Ein glamouröses Flugfest fand in Mondorf vom 3.-12. Juni 1910 statt, ein weiteres vom 8.-15. Oktober 1911 in den Merler Wiesen, wo auch am 27./28. Oktober 1913 geflogen wurde. Spätere Flugfeste wurden im Alzettethal zwischen Steinsel und Walferdingen (24.6.1928) organisiert, in Strassen/Bartringen (13.9.1931), am Cents (1930/1931) und in Hesperingen/Alzingen (4.10.1936) - immer auf angemieteten Wiesen. In Esch wurde am 26.9.1937 das erste dauerhafte Flugfeld des Landes eingeweiht - es wurde später Treffpunkt der Sportflieger Luxemburgs und wurde Anfang der 50er Jahre ein Opfer der Grundstücksspekulation. Das Abgeordnetenhaus votierte 1937 (Gesetz vom 19.3.1937) den Bau eines internationalen Flugfeldes am Ort genannt "um Findel" - die Nivellierungsarbeiten begannen, im Frühjahr 1940 einigte man sich darauf, sie als Arbeitsbeschaffungsmassnahme über das Notprogramm zu finanzieren. Das ambitiöse Projekt, das Luxemburg aus der Isolierung reissen sollte, wurde durch den Krieg unterbrochen, ja, man versuchte sogar, das Werk rückgängig zu machen: in aller Eile warfen die Arbeiter Gräben aus, um die Piste für die anrückenden deutschen Truppen unbrauchbar zu machen. Die deutschen Besatzer füllten die Gräben kurzerhand auf und nutzen das Gelände ab dem 12.5.1940 (E.T. vom 20.7.1946), um Bomber nach Malmedy an die Front zu schicken. Im Herbst 1944 legten die Amerikanern ein neues Rollfeld an - hier landete am 14.4.1945 die Grossherzogin , ein Rollfeld, das ab dem 24.4.1946 von der zivilen Luftfahrt (Sabena) genutzt und am 21.7.1947 offiziell eingeweiht wurde.
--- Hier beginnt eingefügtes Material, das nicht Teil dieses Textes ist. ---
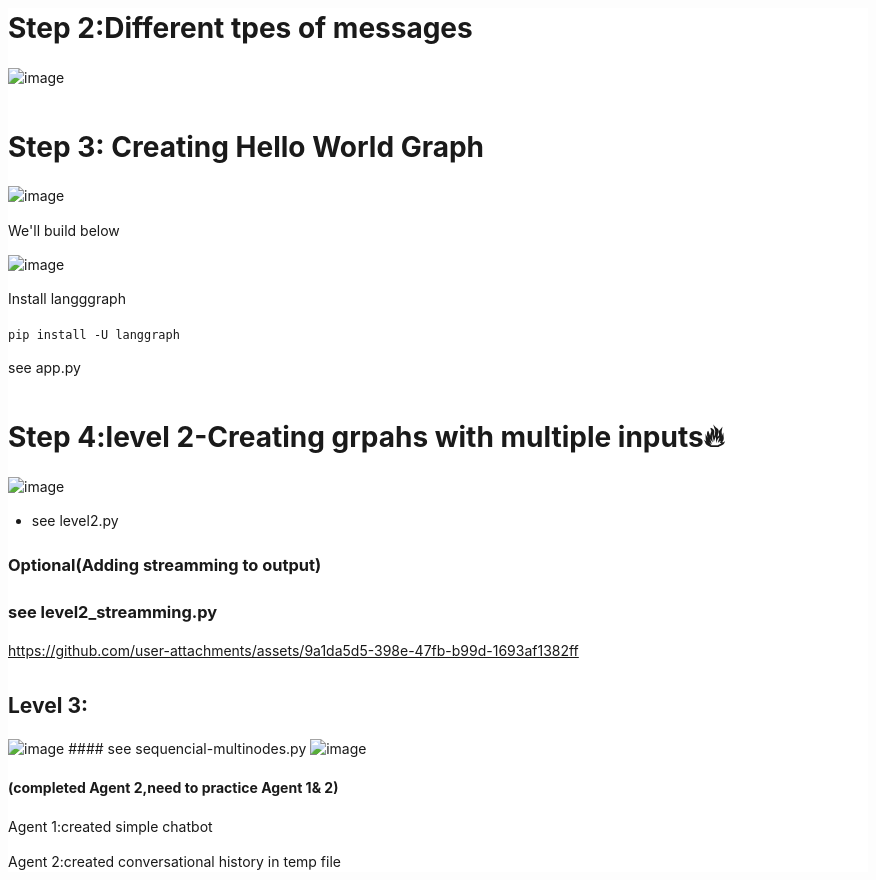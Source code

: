 
# Step 2:Different tpes of messages
<img width="853" height="458" alt="image" src="https://github.com/user-attachments/assets/67d04a16-5fc2-4fe4-99d1-a1b0706ab4b7" />

# Step 3: Creating Hello World Graph
<img width="820" height="393" alt="image" src="https://github.com/user-attachments/assets/a7a39d66-e5ce-436f-ac5d-7cddcf0638e6" />

We'll  build below

<img width="397" height="381" alt="image" src="https://github.com/user-attachments/assets/63a3a552-371d-4a96-bd5c-41655a112a2d" />

Install langggraph
```
pip install -U langgraph
```
see app.py




#  Step 4:level 2-Creating grpahs with multiple inputs🔥
<img width="796" height="404" alt="image" src="https://github.com/user-attachments/assets/32b8e438-aeaf-444d-a50e-ff89773e4e92" />

- see level2.py


### Optional(Adding streamming to output)
### see level2_streamming.py

https://github.com/user-attachments/assets/9a1da5d5-398e-47fb-b99d-1693af1382ff
## Level 3:
<img width="851" height="438" alt="image" src="https://github.com/user-attachments/assets/55fc271d-77b8-40c5-8203-5bdafa8a5ab3" />
#### see sequencial-multinodes.py
<img width="759" height="384" alt="image" src="https://github.com/user-attachments/assets/8edcc481-94bf-49df-9656-e81f5dc2a7cc" />



#### (completed Agent 2,need  to practice  Agent 1& 2)

Agent 1:created  simple chatbot

Agent 2:created conversational history in temp file







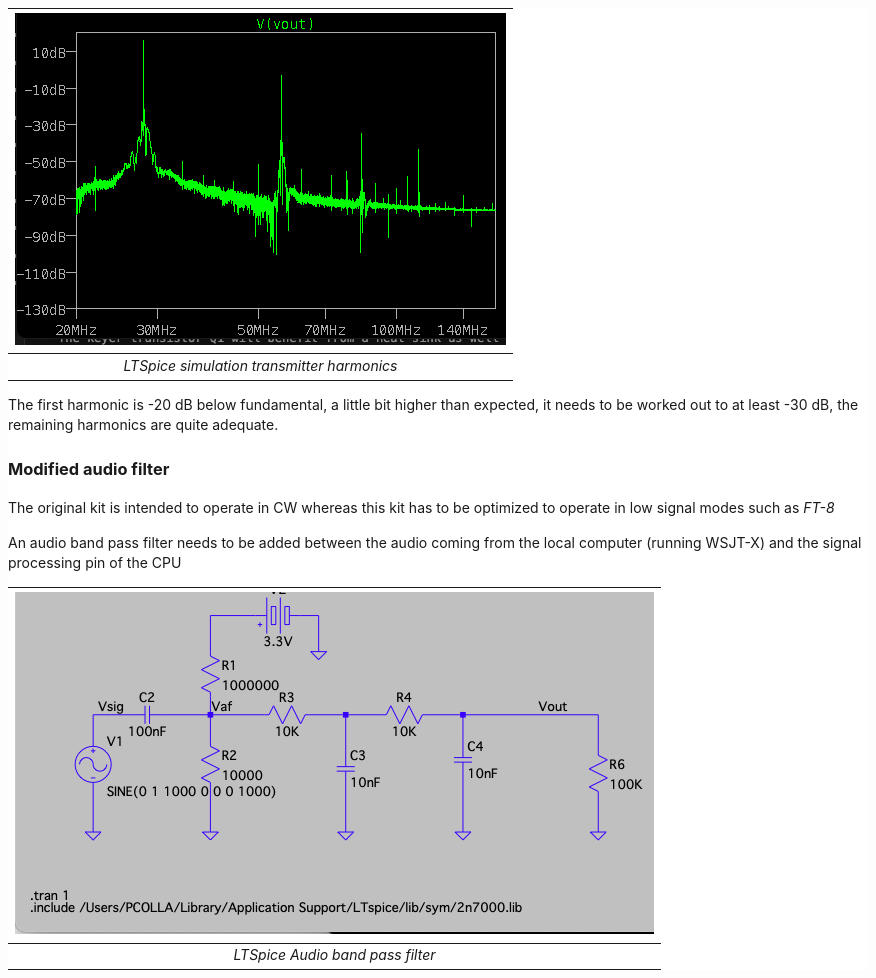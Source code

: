 | ![Alt Text](PixiePico_LTSpice_TX_FFT.png?raw=true "Pixie transmitter harmonics") |
|:--:| 
| *LTSpice simulation transmitter harmonics* |


The first harmonic is -20 dB below fundamental, a little bit higher than expected, it needs to be worked out to at least -30 dB, the remaining harmonics are quite adequate.


### Modified audio filter

The original kit is intended to operate in CW whereas this kit has to be optimized to operate in low signal
modes such as *FT-8*

An audio band pass filter needs to be added between the audio coming from the local computer (running WSJT-X) and the signal processing pin of the CPU

| ![Alt Text](PixiePico_LTSpice_AFFilter_Circuit.png?raw=true "AF in Band Pass Filter") |
|:--:| 
| *LTSpice Audio band pass filter* |
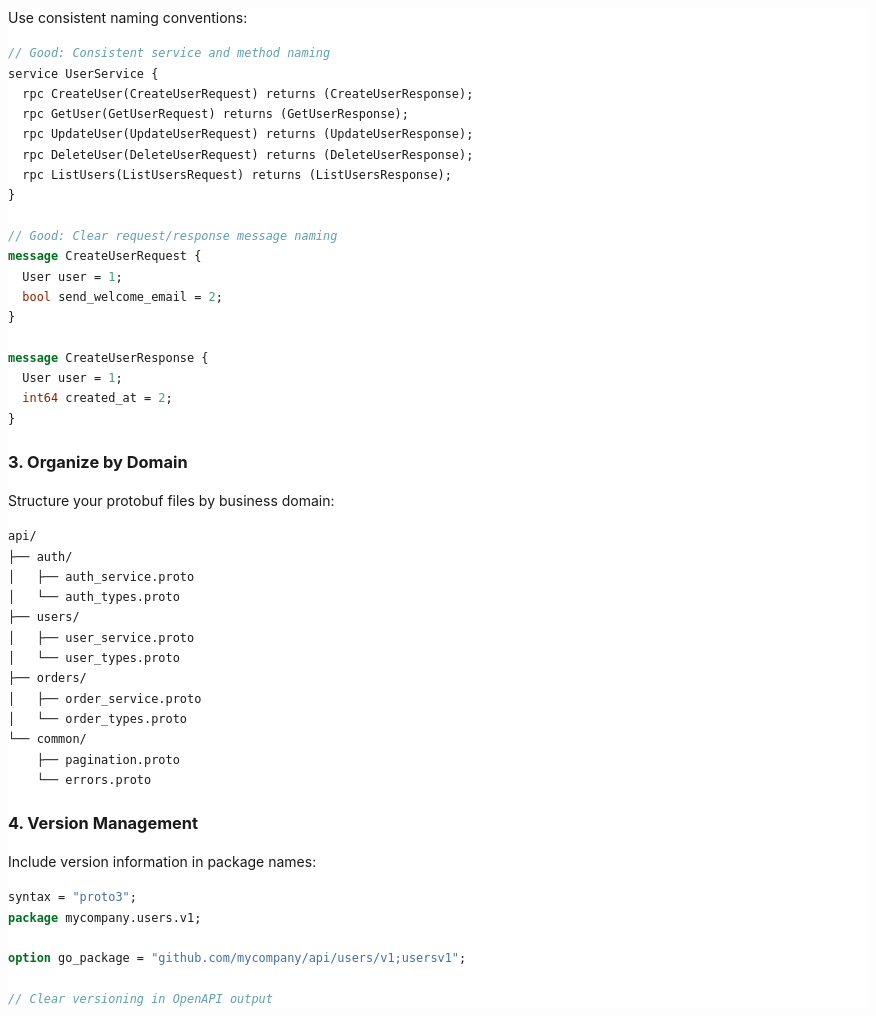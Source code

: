 Use consistent naming conventions:

```protobuf
// Good: Consistent service and method naming
service UserService {
  rpc CreateUser(CreateUserRequest) returns (CreateUserResponse);
  rpc GetUser(GetUserRequest) returns (GetUserResponse);
  rpc UpdateUser(UpdateUserRequest) returns (UpdateUserResponse);
  rpc DeleteUser(DeleteUserRequest) returns (DeleteUserResponse);
  rpc ListUsers(ListUsersRequest) returns (ListUsersResponse);
}

// Good: Clear request/response message naming
message CreateUserRequest {
  User user = 1;
  bool send_welcome_email = 2;
}

message CreateUserResponse {
  User user = 1;
  int64 created_at = 2;
}
```

### 3. Organize by Domain

Structure your protobuf files by business domain:

```
api/
├── auth/
│   ├── auth_service.proto
│   └── auth_types.proto
├── users/
│   ├── user_service.proto
│   └── user_types.proto
├── orders/
│   ├── order_service.proto
│   └── order_types.proto
└── common/
    ├── pagination.proto
    └── errors.proto
```

### 4. Version Management

Include version information in package names:

```protobuf
syntax = "proto3";
package mycompany.users.v1;

option go_package = "github.com/mycompany/api/users/v1;usersv1";

// Clear versioning in OpenAPI output
```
Die Familien Linden und Ludig stellten auf dem Cents ein Feld (im virt. Schnittpunkt von bd. Simonis und r. Follereau) zur Verfügung, auf dem der Aéroclub um 1930 einen Schuppen aufstellte. Auf den benachbarten Wiesen fanden Flugfeste statt am 24.8.1930, am 1.10.1931. Von dem letztgenannten Fest folgende Anekdote:
"Als vor einigen Jahren das Flugfest auf dem «Cents» stattfand, bestieg sie (Frau Cathérine Schandel Thibeau, 1829-1933) einen Aeroplan und ließ sich in die Lüfte tragen, dabei erklärend: «Jetzt könnt Ihr mich ja in den Himmel führen». Der Himmel, das ist ein illusionistischer Begriff, und sie wusste das selbst am besten. Sie liebte bis an ihr Ende lustige Scherze und war deshalb bei Jung und Alt ganz beliebt" (E.T. vom 7.10.1933).
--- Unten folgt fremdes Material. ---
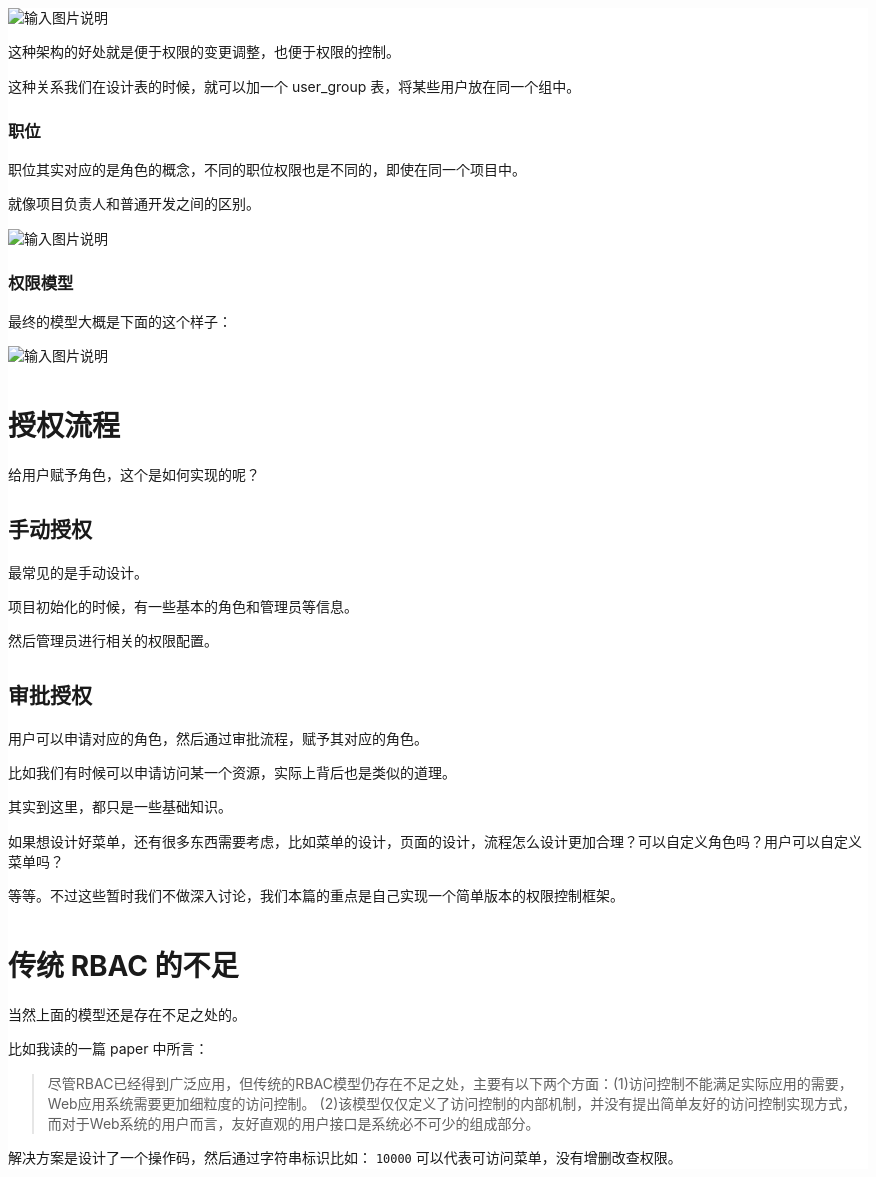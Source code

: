 ![输入图片说明](https://images.gitee.com/uploads/images/2020/0917/221519_04fcd664_508704.png)

这种架构的好处就是便于权限的变更调整，也便于权限的控制。

这种关系我们在设计表的时候，就可以加一个 user_group 表，将某些用户放在同一个组中。

### 职位

职位其实对应的是角色的概念，不同的职位权限也是不同的，即使在同一个项目中。

就像项目负责人和普通开发之间的区别。

![输入图片说明](https://images.gitee.com/uploads/images/2020/0917/221803_354b45e8_508704.png)

### 权限模型

最终的模型大概是下面的这个样子：

![输入图片说明](https://images.gitee.com/uploads/images/2020/0917/221849_32251506_508704.png)

# 授权流程

给用户赋予角色，这个是如何实现的呢？

## 手动授权

最常见的是手动设计。

项目初始化的时候，有一些基本的角色和管理员等信息。

然后管理员进行相关的权限配置。

## 审批授权

用户可以申请对应的角色，然后通过审批流程，赋予其对应的角色。

比如我们有时候可以申请访问某一个资源，实际上背后也是类似的道理。

其实到这里，都只是一些基础知识。

如果想设计好菜单，还有很多东西需要考虑，比如菜单的设计，页面的设计，流程怎么设计更加合理？可以自定义角色吗？用户可以自定义菜单吗？

等等。不过这些暂时我们不做深入讨论，我们本篇的重点是自己实现一个简单版本的权限控制框架。

# 传统 RBAC 的不足

当然上面的模型还是存在不足之处的。

比如我读的一篇 paper 中所言：

> 尽管RBAC已经得到广泛应用，但传统的RBAC模型仍存在不足之处，主要有以下两个方面：(1)访问控制不能满足实际应用的需要，Web应用系统需要更加细粒度的访问控制。
> (2)该模型仅仅定义了访问控制的内部机制，并没有提出简单友好的访问控制实现方式，而对于Web系统的用户而言，友好直观的用户接口是系统必不可少的组成部分。

解决方案是设计了一个操作码，然后通过字符串标识比如： `10000` 可以代表可访问菜单，没有增删改查权限。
... eine 92jährige in die Lüfte zu heben, war 1931 in der Tat ein echtes "Himmelfahrts-kommando"! Wussten Sie, dass bei Flügen von Ost nach West der Insulinbedarf steigt, während er bei Flügen von West nach Ost sinkt? Achtung vor Gasen im Darm - im Unterdruck der Flugkabine dehnen sie sich aus und können frische OP-Narben zum Platzen bringen: Vorsicht also nach rezenten Bauchoperationen! Ansonsten hat uns die Erfahrung gelehrt: wer Treppen steigen kann, der kann auch fliegen - zumindest in modernen Flugzeugen, in denen der Innendruck einem Aufenthalt in einer Höhe von 2000 m entspricht!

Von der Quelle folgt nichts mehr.